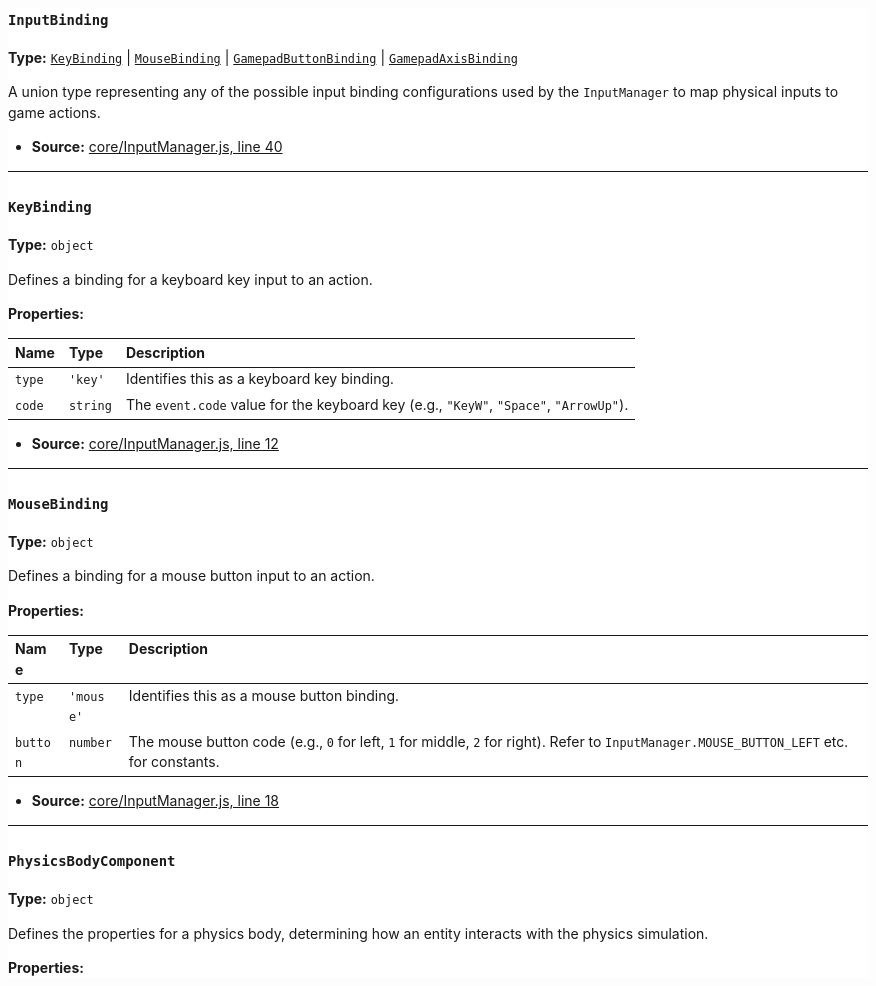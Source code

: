 
### `InputBinding`

**Type:** [`KeyBinding`](#KeyBinding) | [`MouseBinding`](#MouseBinding) | [`GamepadButtonBinding`](#GamepadButtonBinding) | [`GamepadAxisBinding`](#GamepadAxisBinding)

A union type representing any of the possible input binding configurations used by the `InputManager` to map physical inputs to game actions.

- **Source:** [core/InputManager.js, line 40](core_InputManager.js.html#line40)

---

### `KeyBinding`

**Type:** `object`

Defines a binding for a keyboard key input to an action.

**Properties:**

| Name   | Type     | Description                                                                           |
| :----- | :------- | :------------------------------------------------------------------------------------ |
| `type` | `'key'`  | Identifies this as a keyboard key binding.                                            |
| `code` | `string` | The `event.code` value for the keyboard key (e.g., `"KeyW"`, `"Space"`, `"ArrowUp"`). |

- **Source:** [core/InputManager.js, line 12](core_InputManager.js.html#line12)

---

### `MouseBinding`

**Type:** `object`

Defines a binding for a mouse button input to an action.

**Properties:**

| Name     | Type      | Description                                                                                                                              |
| :------- | :-------- | :--------------------------------------------------------------------------------------------------------------------------------------- |
| `type`   | `'mouse'` | Identifies this as a mouse button binding.                                                                                               |
| `button` | `number`  | The mouse button code (e.g., `0` for left, `1` for middle, `2` for right). Refer to `InputManager.MOUSE_BUTTON_LEFT` etc. for constants. |

- **Source:** [core/InputManager.js, line 18](core_InputManager.js.html#line18)

---

### `PhysicsBodyComponent`

**Type:** `object`

Defines the properties for a physics body, determining how an entity interacts with the physics simulation.

**Properties:**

──────────

What is expected
In the records above, find each line with the word "MouseBinding" and copy it out.

Response area
**Type:** [`KeyBinding`](#KeyBinding) | [`MouseBinding`](#MouseBinding) | [`GamepadButtonBinding`](#GamepadButtonBinding) | [`GamepadAxisBinding`](#GamepadAxisBinding)
### `MouseBinding`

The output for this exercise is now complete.